Upward revision cycle
We could see an upward earnings revision cycle over the next few months as analysts get comfortable with the higher gold price environment and revise their earnings to reflect this. Both earnings and margins should rise with the increasing gold prices and miners’ continued focus on lowering costs wherever possible. Investors should, however, note that Fed rate hike expectations are still the single most important variable impacting gold prices (GLD). Thus, a more hawkish Fed stance could lead to a short-to-medium-term downside to gold prices.
Estimates for revenue
Analysts are estimating a 10% decline in revenues year-over-year (or YoY) for Barrick Gold (ABX) in 2016. This is mainly due to its lower production due to asset sales. Its production profile fell for 2018 onwards as well, which explains the lower revenue estimates.
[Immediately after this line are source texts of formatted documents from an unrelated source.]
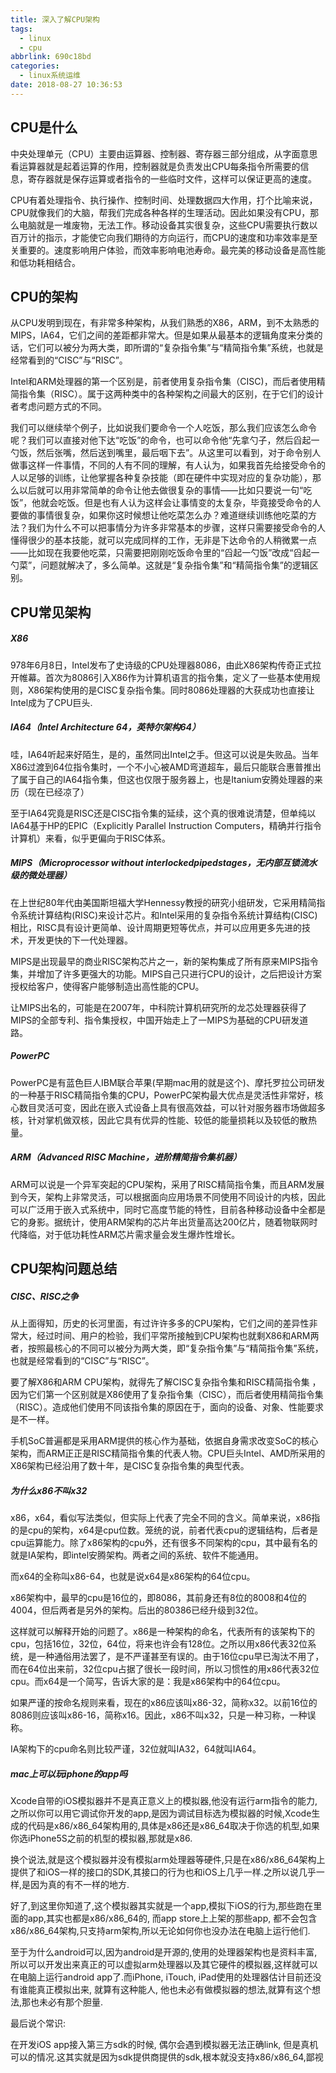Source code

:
 ```yaml
---
title: 深入了解CPU架构
tags:
  - linux
  - cpu
abbrlink: 690c18bd
categories:
  - linux系统运维
date: 2018-08-27 10:36:53
---
```




## CPU是什么

中央处理单元（CPU）主要由运算器、控制器、寄存器三部分组成，从字面意思看运算器就是起着运算的作用，控制器就是负责发出CPU每条指令所需要的信息，寄存器就是保存运算或者指令的一些临时文件，这样可以保证更高的速度。  



CPU有着处理指令、执行操作、控制时间、处理数据四大作用，打个比喻来说，CPU就像我们的大脑，帮我们完成各种各样的生理活动。因此如果没有CPU，那么电脑就是一堆废物，无法工作。移动设备其实很复杂，这些CPU需要执行数以百万计的指示，才能使它向我们期待的方向运行，而CPU的速度和功率效率是至关重要的。速度影响用户体验，而效率影响电池寿命。最完美的移动设备是高性能和低功耗相结合。 



## CPU的架构

从CPU发明到现在，有非常多种架构，从我们熟悉的X86，ARM，到不太熟悉的MIPS，IA64，它们之间的差距都非常大。但是如果从最基本的逻辑角度来分类的话，它们可以被分为两大类，即所谓的“复杂指令集”与“精简指令集”系统，也就是经常看到的“CISC”与“RISC”。



 Intel和ARM处理器的第一个区别是，前者使用复杂指令集（CISC)，而后者使用精简指令集（RISC）。属于这两种类中的各种架构之间最大的区别，在于它们的设计者考虑问题方式的不同。



我们可以继续举个例子，比如说我们要命令一个人吃饭，那么我们应该怎么命令呢？我们可以直接对他下达“吃饭”的命令，也可以命令他“先拿勺子，然后舀起一勺饭，然后张嘴，然后送到嘴里，最后咽下去”。从这里可以看到，对于命令别人做事这样一件事情，不同的人有不同的理解，有人认为，如果我首先给接受命令的人以足够的训练，让他掌握各种复杂技能（即在硬件中实现对应的复杂功能），那么以后就可以用非常简单的命令让他去做很复杂的事情——比如只要说一句“吃饭”，他就会吃饭。但是也有人认为这样会让事情变的太复杂，毕竟接受命令的人要做的事情很复杂，如果你这时候想让他吃菜怎么办？难道继续训练他吃菜的方法？我们为什么不可以把事情分为许多非常基本的步骤，这样只需要接受命令的人懂得很少的基本技能，就可以完成同样的工作，无非是下达命令的人稍微累一点——比如现在我要他吃菜，只需要把刚刚吃饭命令里的“舀起一勺饭”改成“舀起一勺菜”，问题就解决了，多么简单。这就是“复杂指令集”和“精简指令集”的逻辑区别。

<!-- more -->



## CPU常见架构

##### X86

978年6月8日，Intel发布了史诗级的CPU处理器8086，由此X86架构传奇正式拉开帷幕。首次为8086引入X86作为计算机语言的指令集，定义了一些基本使用规则，X86架构使用的是CISC复杂指令集。同时8086处理器的大获成功也直接让Intel成为了CPU巨头.

##### IA64（Intel Architecture 64，英特尔架构64）

哇，IA64听起来好陌生，是的，虽然同出Intel之手。但这可以说是失败品。当年X86过渡到64位指令集时，一个不小心被AMD弯道超车，最后只能联合惠普推出了属于自己的IA64指令集，但这也仅限于服务器上，也是Itanium安腾处理器的来历（现在已经凉了）

至于IA64究竟是RISC还是CISC指令集的延续，这个真的很难说清楚，但单纯以IA64基于HP的EPIC（Explicitly Parallel Instruction Computers，精确并行指令计算机）来看，似乎更偏向于RISC体系。

##### MIPS（Microprocessor without interlockedpipedstages，无内部互锁流水级的微处理器）

在上世纪80年代由美国斯坦福大学Hennessy教授的研究小组研发，它采用精简指令系统计算结构(RISC)来设计芯片。和Intel采用的复杂指令系统计算结构(CISC)相比，RISC具有设计更简单、设计周期更短等优点，并可以应用更多先进的技术，开发更快的下一代处理器。

MIPS是出现最早的商业RISC架构芯片之一，新的架构集成了所有原来MIPS指令集，并增加了许多更强大的功能。MIPS自己只进行CPU的设计，之后把设计方案授权给客户，使得客户能够制造出高性能的CPU。

让MIPS出名的，可能是在2007年，中科院计算机研究所的龙芯处理器获得了MIPS的全部专利、指令集授权，中国开始走上了一MIPS为基础的CPU研发道路。

##### PowerPC

PowerPC是有蓝色巨人IBM联合苹果(早期mac用的就是这个)、摩托罗拉公司研发的一种基于RISC精简指令集的CPU，PowerPC架构最大优点是灵活性非常好，核心数目灵活可变，因此在嵌入式设备上具有很高效益，可以针对服务器市场做超多核，针对掌机做双核，因此它具有优异的性能、较低的能量损耗以及较低的散热量。

##### ARM（Advanced RISC Machine，进阶精简指令集机器）

ARM可以说是一个异军突起的CPU架构，采用了RISC精简指令集，而且ARM发展到今天，架构上非常灵活，可以根据面向应用场景不同使用不同设计的内核，因此可以广泛用于嵌入式系统中，同时它高度节能的特性，目前各种移动设备中全都是它的身影。据统计，使用ARM架构的芯片年出货量高达200亿片，随着物联网时代降临，对于低功耗性ARM芯片需求量会发生爆炸性增长。



## CPU架构问题总结

##### CISC、RISC之争

从上面得知，历史的长河里面，有过许许多多的CPU架构，它们之间的差异性非常大，经过时间、用户的检验，我们平常所接触到CPU架构也就剩X86和ARM两者，按照最核心的不同可以被分为两大类，即“复杂指令集”与“精简指令集”系统，也就是经常看到的“CISC”与“RISC”。



要了解X86和ARM CPU架构，就得先了解CISC复杂指令集和RISC精简指令集 ，因为它们第一个区别就是X86使用了复杂指令集（CISC），而后者使用精简指令集（RISC）。造成他们使用不同该指令集的原因在于，面向的设备、对象、性能要求是不一样。

手机SoC普遍都是采用ARM提供的核心作为基础，依据自身需求改变SoC的核心架构，而ARM正正是RISC精简指令集的代表人物。CPU巨头Intel、AMD所采用的X86架构已经沿用了数十年，是CISC复杂指令集的典型代表。



##### 为什么x86不叫x32

x86，x64，看似写法类似，但实际上代表了完全不同的含义。简单来说，x86指的是cpu的架构，x64是cpu位数。笼统的说，前者代表cpu的逻辑结构，后者是cpu运算能力。除了x86架构的cpu外，还有很多不同架构的cpu，其中最有名的就是IA架构，即intel安腾架构。两者之间的系统、软件不能通用。

而x64的全称叫x86-64，也就是说x64是x86架构的64位cpu。



x86架构中，最早的cpu是16位的，即8086，其前身还有8位的8008和4位的4004，但后两者是另外的架构。后出的80386已经升级到32位。

这样就可以解释开始的问题了。x86是一种架构的命名，代表所有的该架构下的cpu，包括16位，32位，64位，将来也许会有128位。之所以用x86代表32位系统，是一种通俗用法罢了，是不严谨甚至有误的。由于16位cpu早已淘汰不用了，而在64位出来前，32位cpu占据了很长一段时间，所以习惯性的用x86代表32位cpu。而x64是一个简写，告诉大家的是：我是x86架构中的64位cpu。



如果严谨的按命名规则来看，现在的x86应该叫x86-32，简称x32。以前16位的8086则应该叫x86-16，简称x16。因此，x86不叫x32，只是一种习称，一种误称。

IA架构下的cpu命名则比较严谨，32位就叫IA32，64就叫IA64。



##### mac上可以玩iphone的app吗

Xcode自带的iOS模拟器并不是真正意义上的模拟器,他没有运行arm指令的能力,之所以你可以用它调试你开发的app,是因为调试目标选为模拟器的时候,Xcode生成的代码是x86/x86_64架构用的,具体是x86还是x86_64取决于你选的机型,如果你选iPhone5S之前的机型的模拟器,那就是x86.



换个说法,就是这个模拟器并没有模拟arm处理器等硬件,只是在x86/x86_64架构上提供了和iOS一样的接口的SDK,其接口的行为也和iOS上几乎一样.之所以说几乎一样,是因为真的有不一样的地方.



好了,到这里你知道了,这个模拟器其实就是一个app,模拟下iOS的行为,那些跑在里面的app,其实也都是x86/x86_64的, 而app store上上架的那些app, 都不会包含x86/x86_64架构,只支持arm架构,所以无论如何你也没办法在电脑上运行他们.

至于为什么android可以,因为android是开源的,使用的处理器架构也是资料丰富,所以可以开发出来真正的可以虚拟arm处理器以及其它硬件的模拟器,这样就可以在电脑上运行android app了.而iPhone, iTouch, iPad使用的处理器估计目前还没有谁能真正模拟出来, 就算有这种能人, 他也未必有做模拟器的想法,就算有这个想法,那也未必有那个胆量.



最后说个常识:

在开发iOS app接入第三方sdk的时候, 偶尔会遇到模拟器无法正确link, 但是真机可以的情况.这其实就是因为sdk提供商提供的sdk,根本就没支持x86/x86_64,鄙视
Goldcorp’s revenue estimates also imply a decline of 11% YoY in 2016. This is mainly due to the company’s guidance cut for production. Analysts expect Yamana Gold’s (AUY) revenues to grow by 4%, 9%, and 8%, in 2016, 2017, and 2018, respectively. While Kinross Gold’s (KGC) revenues are estimated to grow by 12% in 2016, the company is projected to see a 2017 and 2018 decline of 2% and 3%, respectively. Kinross’s recent acquisitions have improved the production profile in 2016 while its organic growth shouldn’t take off until the Tasiast Expansion project comes online.
EBITDA margin forecasts
The EBITDA margin forecasts are higher for 2016 as compared to 2015 across the board. This is due to higher gold price estimates for 2016. The margin estimates for Barrick are the highest among senior gold miners because of its lower cash costs, as the company has one of the best assets in the industry. Its estimated EBITDA margin for 2016 is 44%, followed by Goldcorp with margin estimates of 40%. Yamana has an EBITDA margin estimate of 38.5% while Newmont Mining (NEM) has an estimate of 37%. Kinross has the lowest margin estimate of 35% due to its higher costs.